Problem description → Wherever the string "wortel" appears in the entries below, return the line that holds it.

Pictures paired with source code →
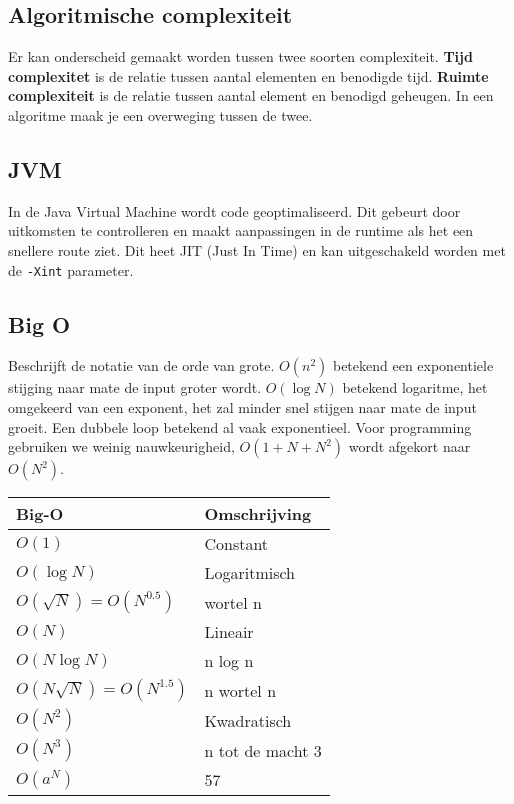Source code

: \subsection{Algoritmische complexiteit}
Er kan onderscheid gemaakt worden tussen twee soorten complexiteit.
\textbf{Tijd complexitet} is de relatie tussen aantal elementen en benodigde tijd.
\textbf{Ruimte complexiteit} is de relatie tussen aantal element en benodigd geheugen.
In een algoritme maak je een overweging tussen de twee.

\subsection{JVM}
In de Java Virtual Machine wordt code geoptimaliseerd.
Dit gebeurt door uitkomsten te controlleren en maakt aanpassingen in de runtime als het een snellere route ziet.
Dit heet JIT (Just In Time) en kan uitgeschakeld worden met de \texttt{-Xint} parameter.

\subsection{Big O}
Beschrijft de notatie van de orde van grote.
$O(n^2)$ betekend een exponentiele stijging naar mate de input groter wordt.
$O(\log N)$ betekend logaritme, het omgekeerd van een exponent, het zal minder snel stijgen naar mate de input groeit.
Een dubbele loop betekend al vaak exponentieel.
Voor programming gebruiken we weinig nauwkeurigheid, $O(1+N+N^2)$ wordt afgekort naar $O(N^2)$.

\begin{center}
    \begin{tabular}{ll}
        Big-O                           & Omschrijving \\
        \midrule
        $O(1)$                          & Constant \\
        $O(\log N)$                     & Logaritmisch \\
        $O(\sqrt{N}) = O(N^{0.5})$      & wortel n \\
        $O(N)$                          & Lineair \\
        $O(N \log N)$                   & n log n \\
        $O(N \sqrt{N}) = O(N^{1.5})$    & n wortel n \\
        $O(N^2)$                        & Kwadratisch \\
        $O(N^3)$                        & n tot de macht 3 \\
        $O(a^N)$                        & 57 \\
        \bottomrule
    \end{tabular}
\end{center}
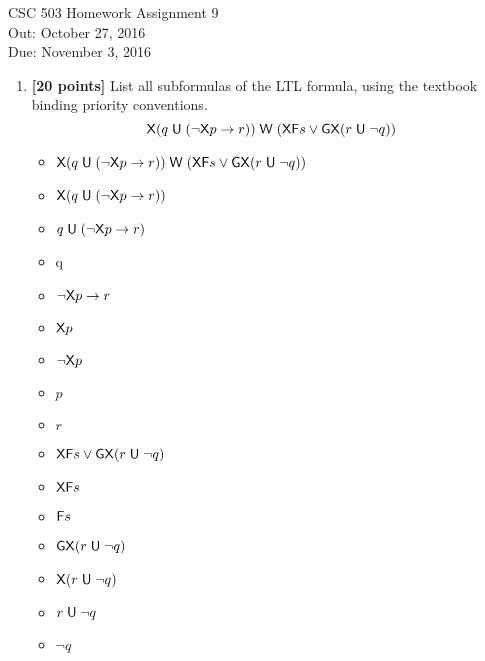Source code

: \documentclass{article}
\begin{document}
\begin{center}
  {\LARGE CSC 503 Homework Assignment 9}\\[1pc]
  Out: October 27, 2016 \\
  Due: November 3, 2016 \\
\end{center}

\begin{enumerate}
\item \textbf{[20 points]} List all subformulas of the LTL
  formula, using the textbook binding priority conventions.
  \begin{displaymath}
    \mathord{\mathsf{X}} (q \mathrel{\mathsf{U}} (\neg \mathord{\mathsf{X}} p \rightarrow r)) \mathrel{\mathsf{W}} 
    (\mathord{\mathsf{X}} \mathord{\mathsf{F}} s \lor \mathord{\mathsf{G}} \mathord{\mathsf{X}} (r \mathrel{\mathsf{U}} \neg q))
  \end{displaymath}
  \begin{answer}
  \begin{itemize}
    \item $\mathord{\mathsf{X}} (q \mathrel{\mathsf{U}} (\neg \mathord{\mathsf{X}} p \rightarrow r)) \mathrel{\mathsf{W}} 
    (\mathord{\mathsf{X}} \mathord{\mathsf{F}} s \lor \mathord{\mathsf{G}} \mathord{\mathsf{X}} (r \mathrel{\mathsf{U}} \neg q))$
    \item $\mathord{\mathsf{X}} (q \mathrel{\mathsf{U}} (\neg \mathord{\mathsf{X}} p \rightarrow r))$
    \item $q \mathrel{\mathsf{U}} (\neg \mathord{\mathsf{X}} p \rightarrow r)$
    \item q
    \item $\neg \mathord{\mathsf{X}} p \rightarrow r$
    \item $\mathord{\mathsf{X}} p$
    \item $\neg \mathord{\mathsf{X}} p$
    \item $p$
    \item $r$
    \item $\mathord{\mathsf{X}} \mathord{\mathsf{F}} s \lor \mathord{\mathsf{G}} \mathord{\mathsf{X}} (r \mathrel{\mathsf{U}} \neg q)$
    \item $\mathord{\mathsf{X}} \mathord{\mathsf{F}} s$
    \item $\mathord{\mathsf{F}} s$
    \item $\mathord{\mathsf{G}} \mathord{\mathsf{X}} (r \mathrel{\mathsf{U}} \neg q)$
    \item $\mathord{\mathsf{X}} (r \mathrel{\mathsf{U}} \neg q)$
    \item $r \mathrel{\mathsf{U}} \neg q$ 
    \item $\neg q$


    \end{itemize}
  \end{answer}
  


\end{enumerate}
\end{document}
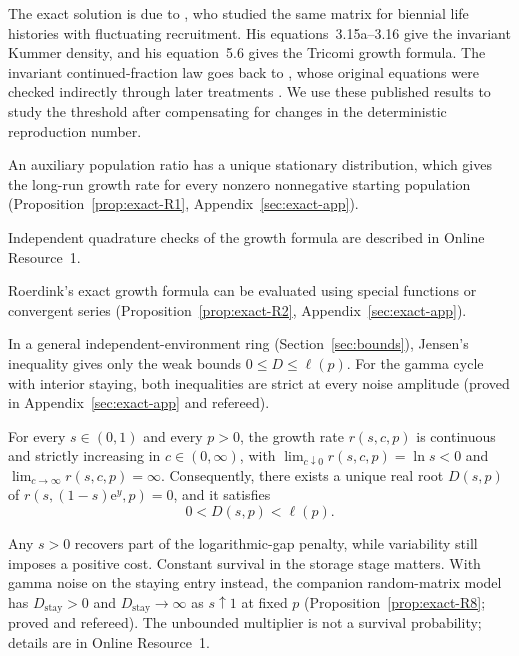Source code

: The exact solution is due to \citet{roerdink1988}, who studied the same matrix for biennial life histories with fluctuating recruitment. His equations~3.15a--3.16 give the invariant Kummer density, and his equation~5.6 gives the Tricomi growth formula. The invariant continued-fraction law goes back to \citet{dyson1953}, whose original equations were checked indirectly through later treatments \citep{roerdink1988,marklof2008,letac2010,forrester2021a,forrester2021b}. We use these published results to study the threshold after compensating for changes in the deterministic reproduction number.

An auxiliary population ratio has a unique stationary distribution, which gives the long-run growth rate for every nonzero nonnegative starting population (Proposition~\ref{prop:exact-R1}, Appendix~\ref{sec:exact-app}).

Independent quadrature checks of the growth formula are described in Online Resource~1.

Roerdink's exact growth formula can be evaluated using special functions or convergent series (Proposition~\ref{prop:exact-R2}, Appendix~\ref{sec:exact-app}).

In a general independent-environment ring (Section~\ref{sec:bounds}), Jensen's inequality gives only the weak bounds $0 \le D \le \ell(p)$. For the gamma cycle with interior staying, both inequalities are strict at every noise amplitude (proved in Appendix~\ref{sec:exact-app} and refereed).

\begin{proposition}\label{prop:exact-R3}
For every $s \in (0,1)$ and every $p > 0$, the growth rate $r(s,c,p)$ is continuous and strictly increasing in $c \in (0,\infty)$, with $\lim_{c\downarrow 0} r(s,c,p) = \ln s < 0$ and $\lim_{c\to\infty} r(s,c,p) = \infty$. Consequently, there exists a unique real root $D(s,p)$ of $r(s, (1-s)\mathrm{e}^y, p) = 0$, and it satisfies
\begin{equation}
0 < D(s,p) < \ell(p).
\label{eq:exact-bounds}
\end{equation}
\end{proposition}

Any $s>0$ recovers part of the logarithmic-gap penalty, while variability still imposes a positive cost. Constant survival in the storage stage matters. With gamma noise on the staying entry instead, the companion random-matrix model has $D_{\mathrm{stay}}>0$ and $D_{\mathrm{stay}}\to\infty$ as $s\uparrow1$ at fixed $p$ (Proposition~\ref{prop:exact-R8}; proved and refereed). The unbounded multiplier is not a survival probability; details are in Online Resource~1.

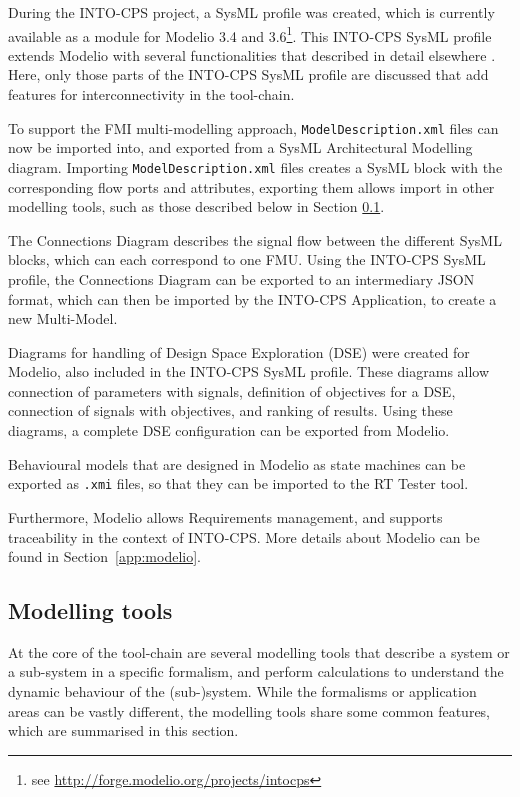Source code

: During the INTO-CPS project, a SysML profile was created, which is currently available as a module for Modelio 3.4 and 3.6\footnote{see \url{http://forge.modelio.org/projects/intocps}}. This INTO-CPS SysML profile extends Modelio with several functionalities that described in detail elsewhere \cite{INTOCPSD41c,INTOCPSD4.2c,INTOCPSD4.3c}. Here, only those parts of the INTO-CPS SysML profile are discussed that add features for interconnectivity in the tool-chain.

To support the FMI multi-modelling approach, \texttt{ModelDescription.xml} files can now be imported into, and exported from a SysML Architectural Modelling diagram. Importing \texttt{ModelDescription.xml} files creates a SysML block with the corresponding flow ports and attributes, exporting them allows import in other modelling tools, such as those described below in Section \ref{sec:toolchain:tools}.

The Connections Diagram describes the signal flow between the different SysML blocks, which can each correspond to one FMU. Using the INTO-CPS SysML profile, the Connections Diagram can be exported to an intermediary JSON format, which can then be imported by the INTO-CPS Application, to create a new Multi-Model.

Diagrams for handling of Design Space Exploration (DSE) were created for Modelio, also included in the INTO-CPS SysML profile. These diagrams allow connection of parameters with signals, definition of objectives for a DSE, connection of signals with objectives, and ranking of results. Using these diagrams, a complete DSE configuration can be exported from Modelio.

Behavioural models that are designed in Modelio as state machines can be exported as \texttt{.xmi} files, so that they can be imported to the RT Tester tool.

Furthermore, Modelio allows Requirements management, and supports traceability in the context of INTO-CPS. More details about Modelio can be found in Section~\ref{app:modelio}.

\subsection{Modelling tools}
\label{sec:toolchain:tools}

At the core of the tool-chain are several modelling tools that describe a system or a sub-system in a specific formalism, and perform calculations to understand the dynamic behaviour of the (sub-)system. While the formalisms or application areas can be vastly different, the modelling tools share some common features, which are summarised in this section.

Result of this task →
        $O(\sqrt{N}) = O(N^{0.5})$      & wortel n \\
        $O(N \sqrt{N}) = O(N^{1.5})$    & n wortel n \\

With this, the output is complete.